In the continent’s largest economies, the South African rand has taken a dive while the Nigerian naira has seen strong depreciation in the parallel market, indicating a possible devaluation by the Central Bank of Nigeria. The Zambian kwacha, Ghanaian cedi, Kenyan shilling, and Angolan kwanza are just some of many other currencies on the continent under pressure, with persisting global conditions suggesting there will be little or no relief this year.
This currency risk has impacted investment into African listed markets, but what does it mean for private equity on the continent?
Rory Ord, head of independent valuation at RisCura, says the industry’s “saving grace” is that private equity capital is committed for a long period of time, with funds having already been raised over the last couple of years.
“A lot of that money is committed and it now has to be invested over the next few years. So there shouldn’t be that much change, despite these conditions. The deals should still happen.”
However, current macro-economic hurdles increase investment risk and lower investor confidence – and Ord says this will likely affect the pricing of private equity deals this year.
“What this means is investors will probably not be willing to pay as much for the deals to try and secure a higher return. So they will want to pay a lower entry price to try ensure that they do get their money’s worth and a good return at the end of the day.”
A year of re-adjusting
He notes that during times of economic changes there is often a disconnect between what sellers expect for their companies, and buyers are willing to pay. The result could mean longer negotiation periods and deals that come with contingency clauses.
“So for example, private equity firms investing into companies may make their purchase price contingent on the results achieved in perhaps the coming year and the one after that – and trying to link their price to these things as much as possible to limit their risk,” adds Ord.

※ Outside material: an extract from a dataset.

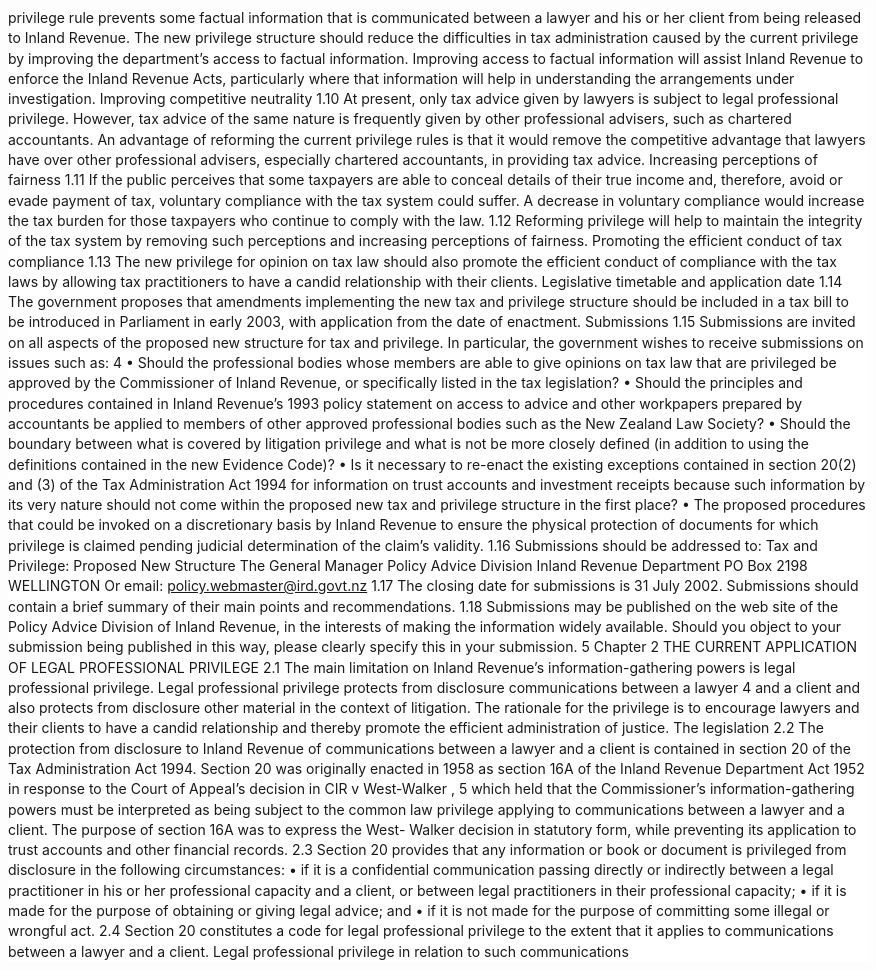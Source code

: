 privilege rule prevents some factual information that is communicated between a lawyer and his or her client from being released to Inland Revenue. The new privilege structure should reduce the difficulties in tax administration caused by the current privilege by improving the department’s access to factual information. Improving access to factual information will assist Inland Revenue to enforce the Inland Revenue Acts, particularly where that information will help in understanding the arrangements under investigation. Improving competitive neutrality 1.10 At present, only tax advice given by lawyers is subject to legal professional privilege. However, tax advice of the same nature is frequently given by other professional advisers, such as chartered accountants. An advantage of reforming the current privilege rules is that it would remove the competitive advantage that lawyers have over other professional advisers, especially chartered accountants, in providing tax advice. Increasing perceptions of fairness 1.11 If the public perceives that some taxpayers are able to conceal details of their true income and, therefore, avoid or evade payment of tax, voluntary compliance with the tax system could suffer. A decrease in voluntary compliance would increase the tax burden for those taxpayers who continue to comply with the law. 1.12 Reforming privilege will help to maintain the integrity of the tax system by removing such perceptions and increasing perceptions of fairness. Promoting the efficient conduct of tax compliance 1.13 The new privilege for opinion on tax law should also promote the efficient conduct of compliance with the tax laws by allowing tax practitioners to have a candid relationship with their clients. Legislative timetable and application date 1.14 The government proposes that amendments implementing the new tax and privilege structure should be included in a tax bill to be introduced in Parliament in early 2003, with application from the date of enactment. Submissions 1.15 Submissions are invited on all aspects of the proposed new structure for tax and privilege. In particular, the government wishes to receive submissions on issues such as: 4 • Should the professional bodies whose members are able to give opinions on tax law that are privileged be approved by the Commissioner of Inland Revenue, or specifically listed in the tax legislation? • Should the principles and procedures contained in Inland Revenue’s 1993 policy statement on access to advice and other workpapers prepared by accountants be applied to members of other approved professional bodies such as the New Zealand Law Society? • Should the boundary between what is covered by litigation privilege and what is not be more closely defined (in addition to using the definitions contained in the new Evidence Code)? • Is it necessary to re-enact the existing exceptions contained in section 20(2) and (3) of the Tax Administration Act 1994 for information on trust accounts and investment receipts because such information by its very nature should not come within the proposed new tax and privilege structure in the first place? • The proposed procedures that could be invoked on a discretionary basis by Inland Revenue to ensure the physical protection of documents for which privilege is claimed pending judicial determination of the claim’s validity. 1.16 Submissions should be addressed to: Tax and Privilege: Proposed New Structure The General Manager Policy Advice Division Inland Revenue Department PO Box 2198 WELLINGTON Or email: policy.webmaster@ird.govt.nz 1.17 The closing date for submissions is 31 July 2002. Submissions should contain a brief summary of their main points and recommendations. 1.18 Submissions may be published on the web site of the Policy Advice Division of Inland Revenue, in the interests of making the information widely available. Should you object to your submission being published in this way, please clearly specify this in your submission. 5 Chapter 2 THE CURRENT APPLICATION OF LEGAL PROFESSIONAL PRIVILEGE 2.1 The main limitation on Inland Revenue’s information-gathering powers is legal professional privilege. Legal professional privilege protects from disclosure communications between a lawyer 4 and a client and also protects from disclosure other material in the context of litigation. The rationale for the privilege is to encourage lawyers and their clients to have a candid relationship and thereby promote the efficient administration of justice. The legislation 2.2 The protection from disclosure to Inland Revenue of communications between a lawyer and a client is contained in section 20 of the Tax Administration Act 1994. Section 20 was originally enacted in 1958 as section 16A of the Inland Revenue Department Act 1952 in response to the Court of Appeal’s decision in CIR v West-Walker , 5 which held that the Commissioner’s information-gathering powers must be interpreted as being subject to the common law privilege applying to communications between a lawyer and a client. The purpose of section 16A was to express the West- Walker decision in statutory form, while preventing its application to trust accounts and other financial records. 2.3 Section 20 provides that any information or book or document is privileged from disclosure in the following circumstances: • if it is a confidential communication passing directly or indirectly between a legal practitioner in his or her professional capacity and a client, or between legal practitioners in their professional capacity; • if it is made for the purpose of obtaining or giving legal advice; and • if it is not made for the purpose of committing some illegal or wrongful act. 2.4 Section 20 constitutes a code for legal professional privilege to the extent that it applies to communications between a lawyer and a client. Legal professional privilege in relation to such communications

“But the money is there and will be invested over the coming years – I just think this will be a year of consolidation and re-figuring things out. We might see a little slowdown in deal activity, but that would probably then be made up for in the next year.”
Reluctance over Nigeria
There might also be some reluctance by fund managers in brokering private equity deals with naira-based businesses in Nigeria, at least until issues surrounding the exchange rate are resolved, notes Ord.
“If an investor has to go in at say the official rate, and then it immediately gets weakened to the parallel rate – if it is allowed to weaken – then that is a straight loss to the investor,” he explains.
This week the naira hit lows of close to 300 to the dollar on the parallel market, around a 50% difference to the official central bank rate of near 200 to the dollar.
“For investors who actually have the choice over which countries they invest in, I think they will have to be really convinced about the opportunity [of a particular deal] and actually take into account those severe currency risks [before investing in a Nigerian company].
“That is not to say the currency risks don’t exist everywhere else – they really do… But as an investor you probably would rather be investing in a country which has actually got a bit more transparency in the currency.”